Items from a data source:
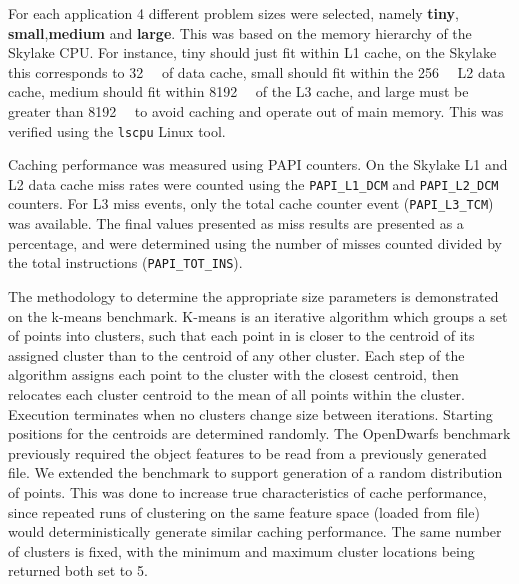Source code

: \documentclass[../document.tex]{subfiles}
\begin{document}
\label{ssec:setting_sizes}

For each application 4 different problem sizes were selected, namely {\bf tiny}, {\bf small},{\bf medium} and {\bf large}.
This was based on the memory hierarchy of the Skylake CPU.
For instance, tiny should just fit within L1 cache, on the Skylake this corresponds to \SI{32}{\kibi\byte} of data cache, small should fit within the \SI{256}{\kibi\byte} L2 data cache, medium should fit within \SI{8192}{\kibi\byte} of the L3 cache, and large must be greater than \SI{8192}{\kibi\byte} to avoid caching and operate out of main memory.
This was verified using the {\tt lscpu} Linux tool.

Caching performance was measured using PAPI counters.
On the Skylake L1 and L2 data cache miss rates were counted using the {\tt PAPI\_L1\_DCM} and {\tt PAPI\_L2\_DCM} counters.
For L3 miss events, only the total cache counter event ({\tt PAPI\_L3\_TCM}) was available.
The final values presented as miss results are presented as a percentage, and were determined using the number of misses counted divided by the total instructions ({\tt PAPI\_TOT\_INS}).

The methodology to determine the appropriate size parameters is demonstrated on the k-means benchmark.
K-means is an iterative algorithm which groups a set of points into clusters, such that each point in is closer to the centroid of its assigned cluster than to the centroid of any other cluster.
Each step of the algorithm assigns each point to the cluster with the closest centroid, then relocates each cluster centroid to the mean of all points within the cluster.
Execution terminates when no clusters change size between iterations.
Starting positions for the centroids are determined randomly.
The OpenDwarfs benchmark previously required the object features to be read from a previously generated file.
We extended the benchmark to support generation of a random distribution of points.
This was done to increase true characteristics of cache performance, since repeated runs of clustering on the same feature space (loaded from file) would deterministically generate similar caching performance.
The same number of clusters is fixed, with the minimum and maximum cluster locations being returned both set to 5.
\end{document}
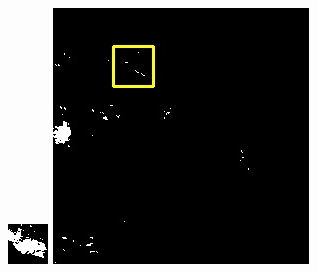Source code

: \documentclass[10pt]{ctexart}
\begin{document}
\begin{multicols}{2}
\begin{figure}[H]
{\begin{minipage}[b]{0.15\linewidth}
            \includegraphics[width=1\linewidth]{../log/spoon2/cut2/tmp_cut_LC81620432014072LGN00_16237_my.jpg}\vspace{4pt}
            \includegraphics[width=1\linewidth]{../log/spoon2/cut2/LC81620432014072LGN00_16329_my.jpg}\vspace{4pt}

\end{minipage}}
\end{figure}
\end{multicols}
\end{document}
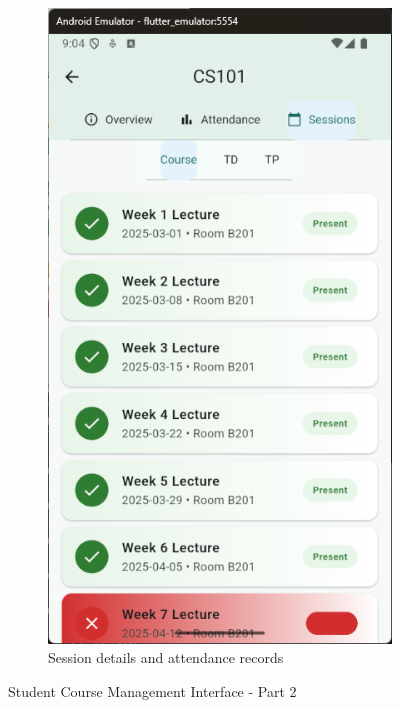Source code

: \begin{figure}[H]
    \hfill
    \begin{subfigure}[b]{0.35\textwidth}
        \includegraphics[width=\textwidth]{images/rachid/student-side-courses-home-classSessions-4.png}
        \caption{Session details and attendance records}
    \end{subfigure}
    \caption{Student Course Management Interface - Part 2}
    \label{fig:student-courses-2}
\end{figure}

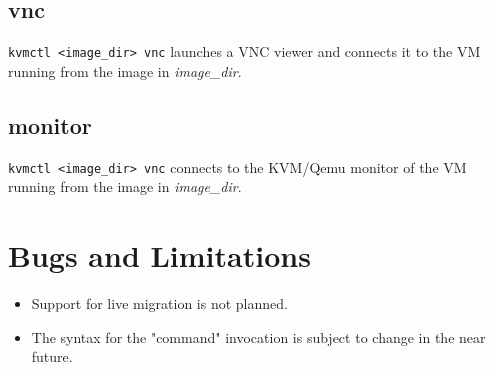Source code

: \documentclass[11pt]{article}
\begin{document}
\subsection{vnc}

\texttt{kvmctl <image_dir> vnc} launches a VNC viewer and connects it to the VM running from the image in \emph{image_dir}.

\subsection{monitor}

\texttt{kvmctl <image_dir> vnc} connects to the KVM/Qemu monitor of the VM running from the image in \emph{image_dir}.

\section{Bugs and Limitations}

\begin{itemize}
\item Support for live migration is not planned.
\item The syntax for the "command" invocation is subject to change in the near future.
\end{itemize}
\end{document}
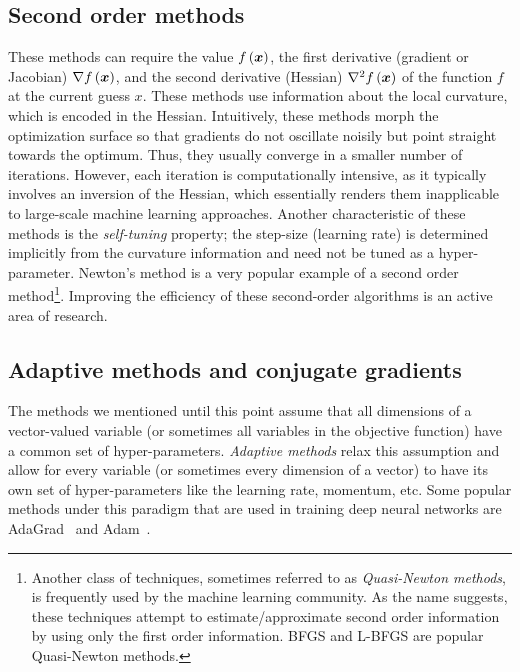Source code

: \documentclass{article}
\begin{document}
\subsection{Second order methods} 
These methods can require the value $f\left(\vx\right)$, the first derivative (gradient or Jacobian) $\nabla f\left(\vx\right)$, and the second derivative (Hessian) $\nabla^2 f\left(\vx\right)$ of the function $f$ at the current guess $x$. 
These methods use information about the local curvature, which is encoded in the Hessian. 
Intuitively, these methods morph the optimization surface so that gradients do not oscillate noisily but point straight towards the optimum.
Thus, they usually converge in a smaller number of iterations.
However, each iteration is computationally intensive, as it typically involves an inversion of the Hessian, which essentially renders them inapplicable to large-scale machine learning approaches. 
Another characteristic of these methods is the \emph{self-tuning} property; the step-size (learning rate) is determined implicitly from the curvature information and need not be tuned as a hyper-parameter. 
Newton's method is a very popular example of a second order method\footnote{
    Another class of techniques, sometimes referred to as \emph{Quasi-Newton methods}, is frequently used by the machine learning community. 
    As the name suggests, these techniques attempt to estimate/approximate second order information by using only the first order information. 
    BFGS and L-BFGS are popular Quasi-Newton methods.
}. 
Improving the efficiency of these second-order algorithms is an active area of research.

\subsection{Adaptive methods and conjugate gradients} 
The methods we mentioned until this point assume that all dimensions of a vector-valued variable (or sometimes all variables in the objective function) have a common set of hyper-parameters. 
\emph{Adaptive methods} relax this assumption and allow for every variable (or sometimes every dimension of a vector) to have its own set of hyper-parameters like the learning rate, momentum, etc. 
Some popular methods under this paradigm that are used in training deep neural networks are AdaGrad~\cite{adagrad} and Adam~\cite{adam}. \\
\end{document}
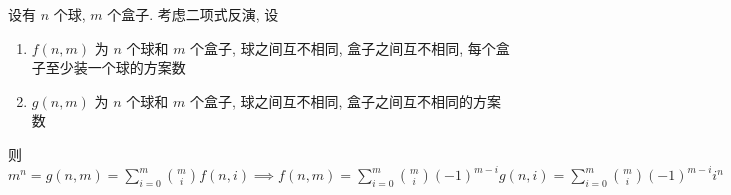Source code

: 设有 \(n\) 个球, \(m\) 个盒子. 考虑二项式反演, 设

\begin{enumerate}
    \item \(f(n,m)\) 为 \(n\) 个球和 \(m\) 个盒子, 球之间互不相同, 盒子之间互不相同, 每个盒子至少装一个球的方案数
    \item \(g(n,m)\) 为 \(n\) 个球和 \(m\) 个盒子, 球之间互不相同, 盒子之间互不相同的方案数
\end{enumerate}

则 \(\displaystyle m^n=g(n,m)=\sum_{i=0}^m\binom{m}{i}f(n,i) \implies f(n,m)=\sum_{i=0}^m\binom{m}{i}(-1)^{m-i}g(n,i)=\sum_{i=0}^m\binom{m}{i}(-1)^{m-i}i^n\)
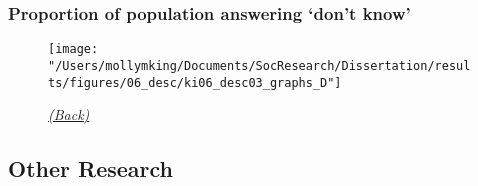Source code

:\documentclass[pdf]{beamer}
\begin{document}
\begin{frame}
\label{descriptive_dontKnow}
\frametitle{Proportion of population answering `don't know'}
\begin{figure}[ht]
  \begin{center}
    \texttt{[image: "/Users/mollymking/Documents/SocResearch/Dissertation/results/figures/06\_desc/ki06\_desc03\_graphs\_D"]}
  \end{center}
  \begin{flushright}
    \emph{\scriptsize{\textcolor{gray}{\hyperlink{supplemental_slides}{(Back)}}}}
  \end{flushright}
\end{figure}
  \note[item]{}
\end{frame}


\subsection{Other Research}
\end{document}
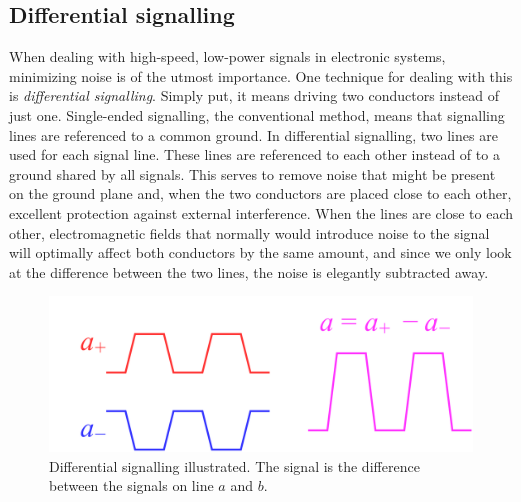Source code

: 





\subsection{Differential signalling}

When dealing with high-speed, low-power signals in electronic systems, minimizing noise is of the utmost importance. One technique for dealing with this is \emph{differential signalling}. Simply put, it means driving two conductors instead of just one. Single-ended signalling, the conventional method, means that signalling lines are referenced to a common ground. In differential signalling, two lines are used for each signal line. These lines are referenced to each other instead of to a ground shared by all signals. This serves to remove noise that might be present on the ground plane and, when the two conductors are placed close to each other, excellent protection against external interference. When the lines are close to each other, electromagnetic fields that normally would introduce noise to the signal will optimally affect both conductors by the same amount, and since we only look at the difference between the two lines, the noise is elegantly subtracted away.

\begin{figure}[H]
    \centering
    \includegraphics[width=.75\textwidth]{media/diffsig.png}
    \caption{Differential signalling illustrated. The signal is the difference between the signals on line $a$ and $b$.}
    \label{fig:diffsig}
\end{figure}

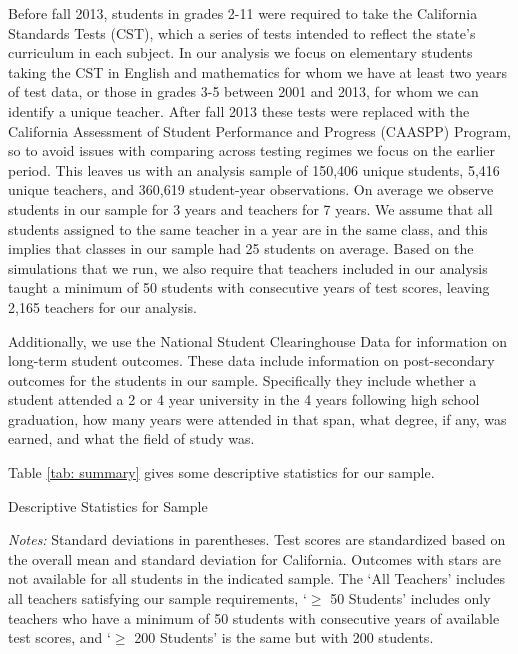 \documentclass[letterpaper,12pt]{article}
\begin{document}
Before fall 2013, students in grades 2-11 were required to take the California Standards Tests (CST), which a series of tests intended to reflect the state's curriculum in each subject. In our analysis we focus on elementary students taking the CST in English and mathematics for whom we have at least two years of test data, or those in grades 3-5 between 2001 and 2013, for whom we can identify a unique teacher. After fall 2013 these tests were replaced with the California Assessment of Student Performance and Progress (CAASPP) Program, so to avoid issues with comparing across testing regimes we focus on the earlier period. This leaves us with an analysis sample of 150,406 unique students, 5,416 unique teachers, and 360,619 student-year observations. On average we observe students in our sample for 3 years and teachers for 7 years. We assume that all students assigned to the same teacher in a year are in the same class, and this implies that classes in our sample had 25 students on average. Based on the simulations that we run, we also require that teachers included in our analysis taught a minimum of 50 students with consecutive years of test scores, leaving 2,165 teachers for our analysis.

Additionally, we use the National Student Clearinghouse Data for information on long-term student outcomes. These data include information on post-secondary outcomes for the students in our sample. Specifically they include whether a student attended a 2 or 4 year university in the 4 years following high school graduation, how many years were attended in that span, what degree, if any, was earned, and what the field of study was.

Table \ref{tab: summary} gives some descriptive statistics for our sample.

\begin{table}[ht]
    \centering
    \caption{Descriptive Statistics for Sample}
    
    \label{tab: summary}
    \caption*{\scriptsize \textit{Notes:} Standard deviations in parentheses. Test scores are standardized based on the overall mean and standard deviation for California. Outcomes with stars are not available for all students in the indicated sample. The `All Teachers' includes all teachers satisfying our sample requirements, `$\geq$ 50 Students' includes only teachers who have a minimum of 50 students with consecutive years of available test scores, and `$\geq$ 200 Students' is the same but with 200 students.}
\end{table}
\end{document}
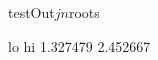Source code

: \begin{Schunk}
\begin{Sinput}
 testOut$jn$roots
\end{Sinput}
\begin{Soutput}
      lo       hi 
1.327479 2.452667 
\end{Soutput}
\end{Schunk}
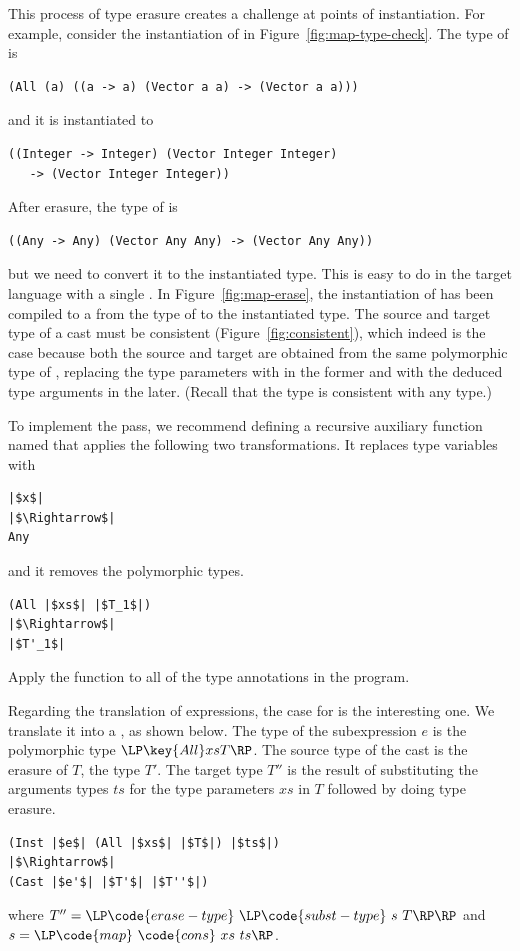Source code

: \documentclass[7x10]{TimesAPriori_MIT}%
\begin{document}
This process of type erasure creates a challenge at points of
instantiation. For example, consider the instantiation of
 in Figure~\ref{fig:map-type-check}.
The type of  is
\begin{lstlisting}
(All (a) ((a -> a) (Vector a a) -> (Vector a a)))
\end{lstlisting}
and it is instantiated to 
\begin{lstlisting}
((Integer -> Integer) (Vector Integer Integer)
   -> (Vector Integer Integer))
\end{lstlisting}
After erasure, the type of  is
\begin{lstlisting}
((Any -> Any) (Vector Any Any) -> (Vector Any Any))
\end{lstlisting}
but we need to convert it to the instantiated type.  This is easy to
do in the target language \LangCast{} with a single .  In
Figure~\ref{fig:map-erase}, the instantiation of 
has been compiled to a  from the type of  to
the instantiated type. The source and target type of a cast must be
consistent (Figure~\ref{fig:consistent}), which indeed is the case
because both the source and target are obtained from the same
polymorphic type of , replacing the type parameters with
 in the former and with the deduced type arguments in the
later. (Recall that the  type is consistent with any type.)

To implement the  pass, we recommend defining a
recursive auxiliary function named  that applies the
following two transformations. It replaces type variables with
\begin{lstlisting}
|$x$|
|$\Rightarrow$|
Any
\end{lstlisting}
and it removes the polymorphic  types.
\begin{lstlisting}
(All |$xs$| |$T_1$|)
|$\Rightarrow$|
|$T'_1$|
\end{lstlisting}
Apply the  function to all of the type annotations in
the program.

Regarding the translation of expressions, the case for  is
the interesting one. We translate it into a , as shown
below. The type of the subexpression $e$ is the polymorphic type
$\LP\key{All} xs T\RP$. The source type of the cast is the erasure of
$T$, the type $T'$. The target type $T''$ is the result of
substituting the arguments types $ts$ for the type parameters $xs$ in
$T$ followed by doing type erasure.
\begin{lstlisting}
(Inst |$e$| (All |$xs$| |$T$|) |$ts$|)
|$\Rightarrow$|
(Cast |$e'$| |$T'$| |$T''$|)
\end{lstlisting}
where $T'' = \LP\code{erase-type}~\LP\code{subst-type}~s~T\RP\RP$
and $s = \LP\code{map}~\code{cons}~xs~ts\RP$.
\end{document}
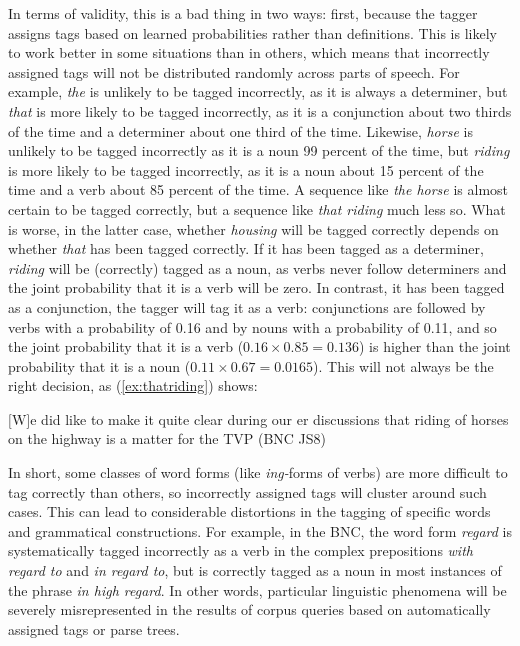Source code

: In terms of validity, this is a bad thing in two ways: first, because the tagger assigns tags based on learned probabilities rather than definitions. This is likely to work better in some situations than in others, which means that incorrectly assigned tags will not be distributed randomly across parts of speech. For example, \textit{the} is unlikely to be tagged incorrectly, as it is always a determiner, but \textit{that} is more likely to be tagged incorrectly, as it is a conjunction about two thirds of the time and a determiner about one third of the time. Likewise, \textit{horse} is unlikely to be tagged incorrectly as it is a noun 99 percent of the time, but \textit{riding} is more likely to be tagged incorrectly, as it is a noun about 15 percent of the time and a verb about 85 percent of the time. A sequence like \textit{the horse} is almost certain to be tagged correctly, but a sequence like \textit{that riding} much less so. What is worse, in the latter case, whether \textit{housing} will be tagged correctly depends on whether \textit{that} has been tagged correctly. If it has been tagged as a determiner, \textit{riding} will be (correctly) tagged as a noun, as verbs never follow determiners and the joint probability that it is a verb will be zero. In contrast, it has been tagged as a conjunction, the tagger will tag it as a verb: conjunctions are followed by verbs with a probability of 0.16 and by nouns with a probability of 0.11, and so the joint probability that it is a verb ($0.16 \times 0.85 = 0.136$) is higher than the joint probability that it is a noun ($0.11 \times 0.67 = 0.0165$). This will not always be the right decision, as (\ref{ex:thatriding}) shows:

\begin{exe}
\ex  $[$W$]$e did like to make it quite clear during our er discussions that riding of horses on the highway is a matter for the TVP (BNC JS8)
\label{ex:thatriding}
\end{exe}

In short, some classes of word forms (like \textit{ing-}forms of verbs) are more difficult to tag correctly than others, so incorrectly assigned tags will cluster around such cases. This can lead to considerable distortions in the tagging of specific words and grammatical constructions. For example, in the BNC, the word form \textit{regard} is systematically tagged incorrectly as a verb in the complex prepositions \textit{with regard to} and \textit{in regard to}, but is correctly tagged as a noun in most instances of the phrase \textit{in high regard}. In other words, particular linguistic phenomena will be severely misrepresented in the results of corpus queries based on automatically assigned tags or parse trees.

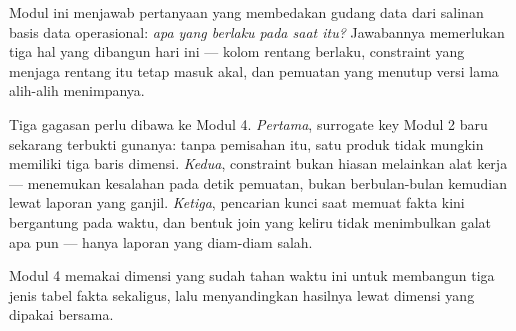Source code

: Modul ini menjawab pertanyaan yang membedakan gudang data dari salinan basis
data operasional: \emph{apa yang berlaku pada saat itu?} Jawabannya memerlukan
tiga hal yang dibangun hari ini --- kolom rentang berlaku, constraint yang
menjaga rentang itu tetap masuk akal, dan pemuatan yang menutup versi lama alih-alih
menimpanya.

Tiga gagasan perlu dibawa ke Modul 4. \emph{Pertama}, surrogate key Modul 2 baru
sekarang terbukti gunanya: tanpa pemisahan itu, satu produk tidak mungkin
memiliki tiga baris dimensi. \emph{Kedua}, constraint bukan hiasan melainkan
alat kerja ---  menemukan kesalahan pada detik pemuatan, bukan
berbulan-bulan kemudian lewat laporan yang ganjil. \emph{Ketiga}, pencarian
kunci saat memuat fakta kini bergantung pada waktu, dan bentuk join yang keliru
tidak menimbulkan galat apa pun --- hanya laporan yang diam-diam salah.

Modul 4 memakai dimensi yang sudah tahan waktu ini untuk membangun tiga jenis
tabel fakta sekaligus, lalu menyandingkan hasilnya lewat dimensi yang dipakai
bersama.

Work item:
Copy out each line of the records where the word "techniques" appears.

Result below:
    Another class of techniques, sometimes referred to as \emph{Quasi-Newton methods}, is frequently used by the machine learning community. 
    As the name suggests, these techniques attempt to estimate/approximate second order information by using only the first order information. 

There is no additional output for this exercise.